--- ENTRIES SUPPLIED ---
▬▬▬
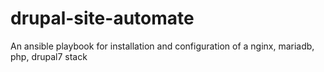 # drupal-site-automate
An ansible playbook for installation and configuration of a nginx, mariadb, php, drupal7 stack
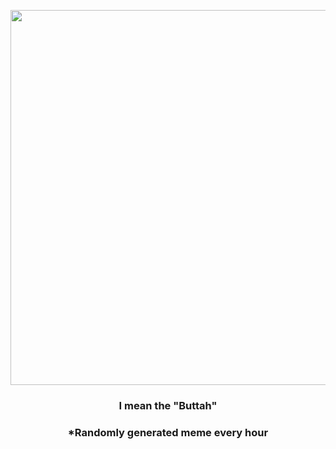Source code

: <p align="center">
        <img src="https://i.redd.it/lva5hbj5jce91.gif" width="600" height="600">
        </p>
        <h3 align="center">I mean the "Buttah"</h3>
        <h3 align="center">*Randomly generated meme every hour</h3>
▬▬▬
--- WORK INSTRUCTION ---
In your copy, reproduce the data above exactly and skip every picture.

--- RESULT ---
 # drupal-site-automate
An ansible playbook for installation and configuration of a nginx, mariadb, php, drupal7 stack
Source code

: <p align="center">
        <img src="https://i.redd.it/lva5hbj5jce91.gif" width="600" height="600">
        </p>
        <h3 align="center">I mean the "Buttah"</h3>
        <h3 align="center">*Randomly generated meme every hour</h3>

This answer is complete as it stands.